(Source texts of formatted documents)
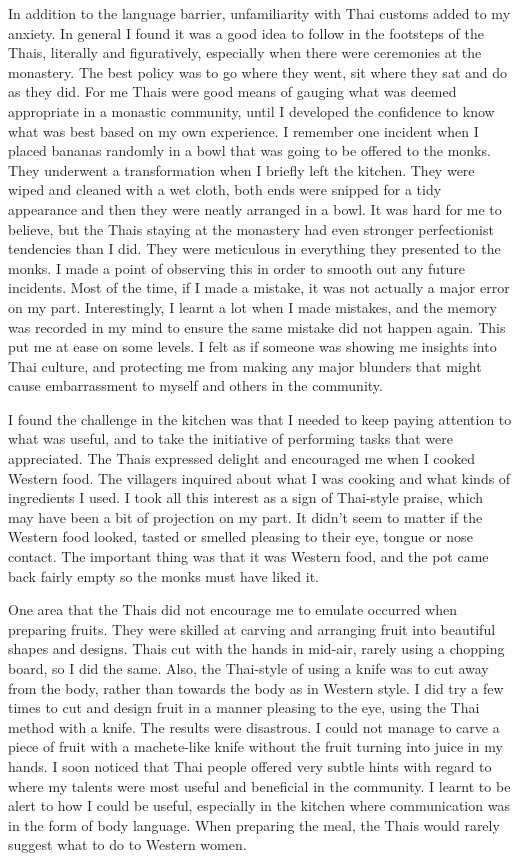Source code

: In addition to the language barrier, unfamiliarity with Thai customs
added to my anxiety. In general I found it was a good idea to follow in
the footsteps of the Thais, literally and figuratively, especially when
there were ceremonies at the monastery. The best policy was to go where
they went, sit where they sat and do as they did. For me Thais were good
means of gauging what was deemed appropriate in a monastic community,
until I developed the confidence to know what was best based on my own
experience. I remember one incident when I placed bananas randomly in a
bowl that was going to be offered to the monks. They underwent a
transformation when I briefly left the kitchen. They were wiped and
cleaned with a wet cloth, both ends were snipped for a tidy appearance
and then they were neatly arranged in a bowl. It was hard for me to
believe, but the Thais staying at the monastery had even stronger
perfectionist tendencies than I did. They were meticulous in everything
they presented to the monks. I made a point of observing this in order
to smooth out any future incidents. Most of the time, if I made a
mistake, it was not actually a major error on my part. Interestingly, I
learnt a lot when I made mistakes, and the memory was recorded in my
mind to ensure the same mistake did not happen again. This put me at
ease on some levels. I felt as if someone was showing me insights into
Thai culture, and protecting me from making any major blunders that
might cause embarrassment to myself and others in the community.

I found the challenge in the kitchen was that I needed to keep paying
attention to what was useful, and to take the initiative of performing
tasks that were appreciated. The Thais expressed delight and encouraged
me when I cooked Western food. The villagers inquired about what I was
cooking and what kinds of ingredients I used. I took all this interest
as a sign of Thai-style praise, which may have been a bit of projection
on my part. It didn't seem to matter if the Western food looked, tasted
or smelled pleasing to their eye, tongue or nose contact. The important
thing was that it was Western food, and the pot came back fairly empty
so the monks must have liked it.

One area that the Thais did not encourage me to emulate occurred when
preparing fruits. They were skilled at carving and arranging fruit into
beautiful shapes and designs. Thais cut with the hands in mid-air,
rarely using a chopping board, so I did the same. Also, the Thai-style
of using a knife was to cut away from the body, rather than towards the
body as in Western style. I did try a few times to cut and design fruit
in a manner pleasing to the eye, using the Thai method with a knife. The
results were disastrous. I could not manage to carve a piece of fruit
with a machete-like knife without the fruit turning into juice in my
hands. I soon noticed that Thai people offered very subtle hints with
regard to where my talents were most useful and beneficial in the
community. I learnt to be alert to how I could be useful, especially in
the kitchen where communication was in the form of body language. When
preparing the meal, the Thais would rarely suggest what to do to Western
women.

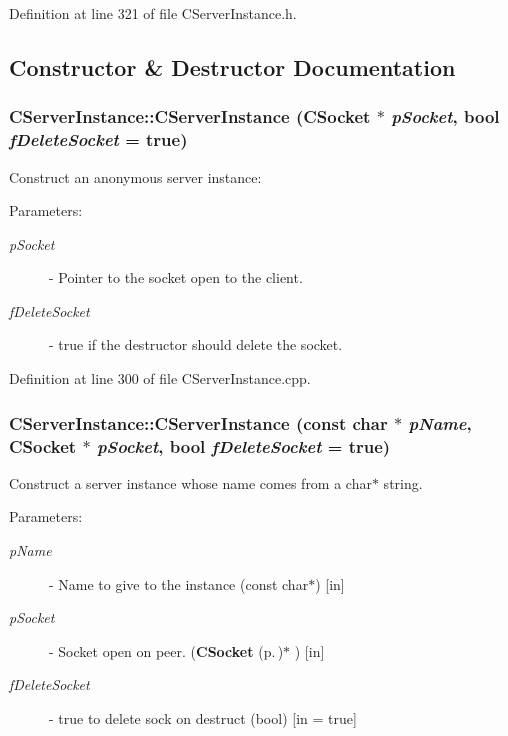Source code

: Definition at line 321 of file CServer\-Instance.h.

\subsection{Constructor \& Destructor Documentation}
\subsubsection{\setlength{\rightskip}{0pt plus 5cm}CServer\-Instance::CServer\-Instance ({\bf CSocket} $\ast$ {\em p\-Socket}, bool {\em f\-Delete\-Socket} = true)}\label{classCServerInstance_a0}


Construct an anonymous server instance:\begin{Desc}
\item[Parameters: ]\par
\begin{description}
\item[{\em 
p\-Socket}]- Pointer to the socket open to the client. \item[{\em 
f\-Delete\-Socket}]- true if the destructor should delete the socket. \end{description}
\end{Desc}


Definition at line 300 of file CServer\-Instance.cpp.
\subsubsection{\setlength{\rightskip}{0pt plus 5cm}CServer\-Instance::CServer\-Instance (const char $\ast$ {\em p\-Name}, {\bf CSocket} $\ast$ {\em p\-Socket}, bool {\em f\-Delete\-Socket} = true)}\label{classCServerInstance_a1}


Construct a server instance whose name comes from a char$\ast$ string.\begin{Desc}
\item[Parameters: ]\par
\begin{description}
\item[{\em 
p\-Name}]- Name to give to the instance (const char$\ast$) [in] \item[{\em 
p\-Socket}]- Socket open on peer. ({\bf CSocket} {\rm (p.\,\pageref{classCSocket})}$\ast$ ) [in] \item[{\em 
f\-Delete\-Socket}]- true to delete sock on destruct (bool) [in = true] \end{description}
\end{Desc}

* What you will do
Whenever a line above holds the word "using", include it in your count, and report nothing but that count.

* Final answer
3